Instructions for the task
From the first line of the records down to the one that holds "- **Professional UI/UX**: Corporate-grade", transcribe each line exactly and add nothing.

Provided data
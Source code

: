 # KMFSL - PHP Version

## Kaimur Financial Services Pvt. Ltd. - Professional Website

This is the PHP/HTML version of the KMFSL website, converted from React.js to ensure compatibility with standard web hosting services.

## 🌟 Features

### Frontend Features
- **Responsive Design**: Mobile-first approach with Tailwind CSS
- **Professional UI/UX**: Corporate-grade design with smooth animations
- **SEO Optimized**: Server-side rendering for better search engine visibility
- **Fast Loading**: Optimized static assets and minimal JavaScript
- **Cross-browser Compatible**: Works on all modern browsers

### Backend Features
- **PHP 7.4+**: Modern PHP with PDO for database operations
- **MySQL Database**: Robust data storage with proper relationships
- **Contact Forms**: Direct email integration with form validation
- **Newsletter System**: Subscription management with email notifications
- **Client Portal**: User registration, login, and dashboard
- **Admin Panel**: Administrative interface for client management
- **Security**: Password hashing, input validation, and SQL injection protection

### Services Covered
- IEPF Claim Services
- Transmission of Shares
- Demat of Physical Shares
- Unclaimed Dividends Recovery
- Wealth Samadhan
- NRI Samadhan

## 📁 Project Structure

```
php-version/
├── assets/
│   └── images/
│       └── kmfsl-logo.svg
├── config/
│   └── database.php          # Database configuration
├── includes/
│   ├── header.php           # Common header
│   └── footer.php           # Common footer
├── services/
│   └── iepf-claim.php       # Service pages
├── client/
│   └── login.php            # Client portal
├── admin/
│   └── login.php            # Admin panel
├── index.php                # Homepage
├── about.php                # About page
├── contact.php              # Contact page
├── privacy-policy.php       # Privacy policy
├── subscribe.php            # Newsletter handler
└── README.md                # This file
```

Solution for this task
Source code

: # KMFSL - PHP Version

## Kaimur Financial Services Pvt. Ltd. - Professional Website

This is the PHP/HTML version of the KMFSL website, converted from React.js to ensure compatibility with standard web hosting services.

## 🌟 Features

### Frontend Features
- **Responsive Design**: Mobile-first approach with Tailwind CSS
- **Professional UI/UX**: Corporate-grade design with smooth animations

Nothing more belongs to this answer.